DATA SHOWN

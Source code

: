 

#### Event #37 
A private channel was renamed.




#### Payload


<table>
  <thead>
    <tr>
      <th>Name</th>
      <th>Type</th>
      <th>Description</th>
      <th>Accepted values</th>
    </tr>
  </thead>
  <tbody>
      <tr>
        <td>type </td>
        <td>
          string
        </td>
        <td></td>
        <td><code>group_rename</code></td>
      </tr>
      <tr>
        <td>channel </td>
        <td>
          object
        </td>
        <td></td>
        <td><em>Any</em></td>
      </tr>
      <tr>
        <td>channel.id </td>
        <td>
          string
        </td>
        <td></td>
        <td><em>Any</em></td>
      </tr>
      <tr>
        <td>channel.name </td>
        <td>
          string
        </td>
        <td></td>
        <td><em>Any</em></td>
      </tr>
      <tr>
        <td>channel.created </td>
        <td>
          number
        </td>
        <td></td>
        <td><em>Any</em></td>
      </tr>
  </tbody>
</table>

* * *

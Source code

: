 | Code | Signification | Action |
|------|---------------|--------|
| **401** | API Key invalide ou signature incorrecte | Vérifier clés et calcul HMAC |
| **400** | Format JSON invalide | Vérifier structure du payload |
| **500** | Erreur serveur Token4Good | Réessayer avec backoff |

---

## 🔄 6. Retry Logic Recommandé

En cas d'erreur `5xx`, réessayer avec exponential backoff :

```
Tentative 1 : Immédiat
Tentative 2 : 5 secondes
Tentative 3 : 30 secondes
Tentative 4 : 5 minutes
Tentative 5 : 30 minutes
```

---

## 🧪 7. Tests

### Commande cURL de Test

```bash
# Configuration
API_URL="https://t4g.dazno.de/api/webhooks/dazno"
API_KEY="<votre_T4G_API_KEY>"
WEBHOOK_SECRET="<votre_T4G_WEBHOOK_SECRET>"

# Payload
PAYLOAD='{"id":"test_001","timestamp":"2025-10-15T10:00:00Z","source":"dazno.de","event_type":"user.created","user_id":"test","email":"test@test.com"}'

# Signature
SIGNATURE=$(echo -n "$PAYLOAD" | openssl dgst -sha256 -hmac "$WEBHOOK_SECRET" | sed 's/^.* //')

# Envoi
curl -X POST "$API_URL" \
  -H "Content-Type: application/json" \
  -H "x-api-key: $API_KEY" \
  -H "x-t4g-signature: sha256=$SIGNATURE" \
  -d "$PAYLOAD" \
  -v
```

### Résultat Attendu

ACTION ITEM
What lines above hold the word "backoff"? Pull each one out.

RESULT FOR THIS EXERCISE
| **500** | Erreur serveur Token4Good | Réessayer avec backoff |
En cas d'erreur `5xx`, réessayer avec exponential backoff :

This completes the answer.